Great Gildersleeve visits Lima Rotary

First Posted: 2/15/2015

U.S. Sen. Robert Taft was the guest speaker as the Lima Rotary Club held the District Conference in 1974. More than 800 Rotarians attended.

Highlights included a gala cocktail party hosted by the Lima Ford Engine Plant. Dinner was held at the downtown Milano Club. After dinner the group went to Memorial Hall for a Lima Symphony Orchestra Concert. That was followed by dancing with two bands playing.

Earlier, Harold Peary, spoke and entertained the group at lunch. Peary was an actor, comedian and singer in radio, film, television and animation remembered best as Throckmorton P. Gildersleeve, a supporting character on radio’s Fibber McGee & Molly that moved to its own radio hit, The Great Gildersleeve, the first known spinoff hit in American broadcasting history.

The Lima Rotary Club has hosted five district conferences, bringing hundreds of people into our community for each event.

How did Rotary

get its name?

The story behind the naming of the Rotary club is a simple one.

When Paul Harris formed the club in Chicago on Feb. 23, 1905, it was decided the club would hold their meetings on a rotation basis at each others place of business.
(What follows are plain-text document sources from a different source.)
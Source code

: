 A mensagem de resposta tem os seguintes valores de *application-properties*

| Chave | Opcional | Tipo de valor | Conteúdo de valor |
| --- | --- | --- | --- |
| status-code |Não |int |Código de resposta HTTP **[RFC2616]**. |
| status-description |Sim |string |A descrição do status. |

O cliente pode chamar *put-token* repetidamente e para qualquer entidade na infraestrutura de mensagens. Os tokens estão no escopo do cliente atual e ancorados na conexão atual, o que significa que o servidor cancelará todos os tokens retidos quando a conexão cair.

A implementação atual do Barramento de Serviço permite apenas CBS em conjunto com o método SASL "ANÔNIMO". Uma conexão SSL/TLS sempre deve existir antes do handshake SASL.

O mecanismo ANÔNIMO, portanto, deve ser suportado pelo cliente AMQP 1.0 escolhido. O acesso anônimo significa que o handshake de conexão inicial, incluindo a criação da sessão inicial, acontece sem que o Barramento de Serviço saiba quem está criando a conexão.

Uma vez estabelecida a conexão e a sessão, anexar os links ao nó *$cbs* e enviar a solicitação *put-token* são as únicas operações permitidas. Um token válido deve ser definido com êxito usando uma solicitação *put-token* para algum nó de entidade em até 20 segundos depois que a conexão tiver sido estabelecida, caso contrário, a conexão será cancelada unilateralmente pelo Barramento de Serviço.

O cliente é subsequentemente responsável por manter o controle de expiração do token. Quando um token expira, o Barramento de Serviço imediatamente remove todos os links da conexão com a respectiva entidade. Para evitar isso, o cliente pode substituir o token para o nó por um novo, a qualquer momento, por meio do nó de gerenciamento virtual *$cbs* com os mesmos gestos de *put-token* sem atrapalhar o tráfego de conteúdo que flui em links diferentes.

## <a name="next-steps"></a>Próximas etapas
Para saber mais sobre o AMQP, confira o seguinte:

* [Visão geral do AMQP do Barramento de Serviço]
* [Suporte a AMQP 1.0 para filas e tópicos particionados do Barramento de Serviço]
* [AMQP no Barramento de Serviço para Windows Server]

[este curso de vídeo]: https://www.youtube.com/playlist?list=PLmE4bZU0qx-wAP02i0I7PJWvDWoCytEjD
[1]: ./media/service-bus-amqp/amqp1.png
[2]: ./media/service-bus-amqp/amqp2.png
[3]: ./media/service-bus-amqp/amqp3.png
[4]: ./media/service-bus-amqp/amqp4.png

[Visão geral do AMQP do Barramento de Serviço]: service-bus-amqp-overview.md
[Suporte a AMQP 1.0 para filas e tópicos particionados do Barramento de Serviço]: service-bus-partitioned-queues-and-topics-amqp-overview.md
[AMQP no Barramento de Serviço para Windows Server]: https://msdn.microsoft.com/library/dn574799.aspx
Hence, the name “Rotary Club.”

Highest ranking

Lima Rotarian

During the World War II years, Harry Poulsten became the Lima Rotary Club member to hold the highest office on a national and international level, an honor that holds to this day.

He was the District Governor in 1940-41 and a Director of Rotary International in 1942-43.

High-tech

in 1916

One of the greatest nights in Lima Rotary Club history came in 1916 when the Transcontinental Telephone Banquet was held at the Elks Club.
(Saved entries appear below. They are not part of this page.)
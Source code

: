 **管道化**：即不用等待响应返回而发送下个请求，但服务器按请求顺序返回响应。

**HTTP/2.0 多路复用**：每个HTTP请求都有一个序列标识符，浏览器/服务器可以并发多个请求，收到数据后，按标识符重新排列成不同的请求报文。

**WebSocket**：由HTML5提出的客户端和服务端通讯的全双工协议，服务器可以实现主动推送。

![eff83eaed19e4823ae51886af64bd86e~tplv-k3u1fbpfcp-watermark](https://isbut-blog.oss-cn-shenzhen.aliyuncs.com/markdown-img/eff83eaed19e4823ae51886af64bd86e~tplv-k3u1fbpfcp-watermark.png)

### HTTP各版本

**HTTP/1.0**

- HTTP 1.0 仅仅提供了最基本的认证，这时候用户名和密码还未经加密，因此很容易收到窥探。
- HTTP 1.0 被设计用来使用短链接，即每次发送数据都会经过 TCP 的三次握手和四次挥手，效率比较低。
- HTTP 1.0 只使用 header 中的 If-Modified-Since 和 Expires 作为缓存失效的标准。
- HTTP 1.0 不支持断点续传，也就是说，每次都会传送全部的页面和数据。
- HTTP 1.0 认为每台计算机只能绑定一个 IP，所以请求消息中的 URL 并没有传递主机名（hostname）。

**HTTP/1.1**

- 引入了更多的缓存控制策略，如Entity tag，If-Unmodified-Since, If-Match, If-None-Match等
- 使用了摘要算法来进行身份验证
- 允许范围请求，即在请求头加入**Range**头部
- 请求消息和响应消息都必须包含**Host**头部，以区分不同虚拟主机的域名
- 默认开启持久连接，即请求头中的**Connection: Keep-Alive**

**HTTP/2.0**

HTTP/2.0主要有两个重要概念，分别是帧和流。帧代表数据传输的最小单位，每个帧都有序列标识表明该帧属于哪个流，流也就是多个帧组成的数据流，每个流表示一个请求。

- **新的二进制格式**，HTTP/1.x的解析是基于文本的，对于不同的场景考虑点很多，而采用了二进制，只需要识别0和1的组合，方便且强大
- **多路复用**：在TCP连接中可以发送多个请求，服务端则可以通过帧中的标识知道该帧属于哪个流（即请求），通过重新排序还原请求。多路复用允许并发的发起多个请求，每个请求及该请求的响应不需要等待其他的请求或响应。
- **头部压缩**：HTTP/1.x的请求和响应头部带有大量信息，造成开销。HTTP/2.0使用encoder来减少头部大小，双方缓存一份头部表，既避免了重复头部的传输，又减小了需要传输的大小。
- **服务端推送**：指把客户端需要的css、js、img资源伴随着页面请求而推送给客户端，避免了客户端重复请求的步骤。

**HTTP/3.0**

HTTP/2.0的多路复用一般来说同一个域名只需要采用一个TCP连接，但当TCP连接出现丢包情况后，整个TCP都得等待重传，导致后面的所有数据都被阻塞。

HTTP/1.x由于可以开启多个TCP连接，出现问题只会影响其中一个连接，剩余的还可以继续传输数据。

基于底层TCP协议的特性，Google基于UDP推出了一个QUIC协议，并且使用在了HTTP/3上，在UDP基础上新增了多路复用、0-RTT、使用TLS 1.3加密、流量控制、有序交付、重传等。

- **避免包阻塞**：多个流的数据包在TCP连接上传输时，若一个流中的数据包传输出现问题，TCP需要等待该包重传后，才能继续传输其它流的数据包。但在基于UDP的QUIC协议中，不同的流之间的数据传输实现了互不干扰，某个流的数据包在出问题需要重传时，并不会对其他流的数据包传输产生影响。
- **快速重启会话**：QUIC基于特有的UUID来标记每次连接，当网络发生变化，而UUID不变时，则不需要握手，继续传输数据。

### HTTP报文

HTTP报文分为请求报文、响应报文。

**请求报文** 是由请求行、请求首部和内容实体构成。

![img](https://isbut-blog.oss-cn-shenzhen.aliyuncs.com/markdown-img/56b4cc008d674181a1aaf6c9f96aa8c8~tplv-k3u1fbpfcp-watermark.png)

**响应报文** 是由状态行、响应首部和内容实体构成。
Through the courtesy of Rotarian George Metheany of the Lima Telephone and Telegraph Company, arrangements were made for the demonstration of equipment that allowed Rotarians in Lima to talk with Rotarians in San Francisco right from their tables as if they were talking with someone in the same room.

It was one of the big events that put the Lima club on the Rotary map.

Tough times

escalate in 1945

Rotary felt the pains of the Depression and the war years that followed, especially in 1945.
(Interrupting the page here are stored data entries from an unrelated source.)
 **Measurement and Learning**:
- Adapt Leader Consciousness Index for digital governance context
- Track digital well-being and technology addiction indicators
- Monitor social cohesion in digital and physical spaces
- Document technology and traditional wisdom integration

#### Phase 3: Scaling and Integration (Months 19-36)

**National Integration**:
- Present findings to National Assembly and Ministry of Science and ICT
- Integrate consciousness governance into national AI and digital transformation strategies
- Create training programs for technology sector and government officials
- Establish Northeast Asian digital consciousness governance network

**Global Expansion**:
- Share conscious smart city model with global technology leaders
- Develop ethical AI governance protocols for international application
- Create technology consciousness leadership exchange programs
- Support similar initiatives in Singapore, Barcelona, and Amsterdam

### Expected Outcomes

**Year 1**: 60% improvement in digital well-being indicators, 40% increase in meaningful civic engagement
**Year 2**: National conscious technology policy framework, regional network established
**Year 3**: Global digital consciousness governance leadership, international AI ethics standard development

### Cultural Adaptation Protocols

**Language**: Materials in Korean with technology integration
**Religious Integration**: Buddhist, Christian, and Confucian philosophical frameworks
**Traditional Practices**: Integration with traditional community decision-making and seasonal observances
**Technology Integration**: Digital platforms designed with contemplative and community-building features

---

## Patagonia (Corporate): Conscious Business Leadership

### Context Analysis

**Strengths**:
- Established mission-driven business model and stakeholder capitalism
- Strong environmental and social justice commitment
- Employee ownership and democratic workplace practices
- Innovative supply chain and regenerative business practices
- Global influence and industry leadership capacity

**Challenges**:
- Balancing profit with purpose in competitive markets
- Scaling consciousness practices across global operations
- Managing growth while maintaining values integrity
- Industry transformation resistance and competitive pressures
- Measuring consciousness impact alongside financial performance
Notes from that time say the club was to have hosted the district conference, but canceled it because the U.S. government frowned on meetings with more than 50 people. It probably wasn’t a bad thing the conference was canceled. Horace Riley Riggs, who was club president at that time, noted the club was nearly broke.

Lima Rotary

out for blood

The Lima Rotary Club began sponsoring a community Blood Clinic in 1996 at Senior Citizen Services in partnership with Medi-Lab. In 2010, Lima Memorial Health System took over the testing from Medi-Lab. The Blood Clinic is now held each spring and fall and Sertoma Club partners with us to provide complimentary hearing tests. Hundreds of people are tested at each Blood Clinic and the project raises tens of thousands of dollars for the Lima Rotary Foundation.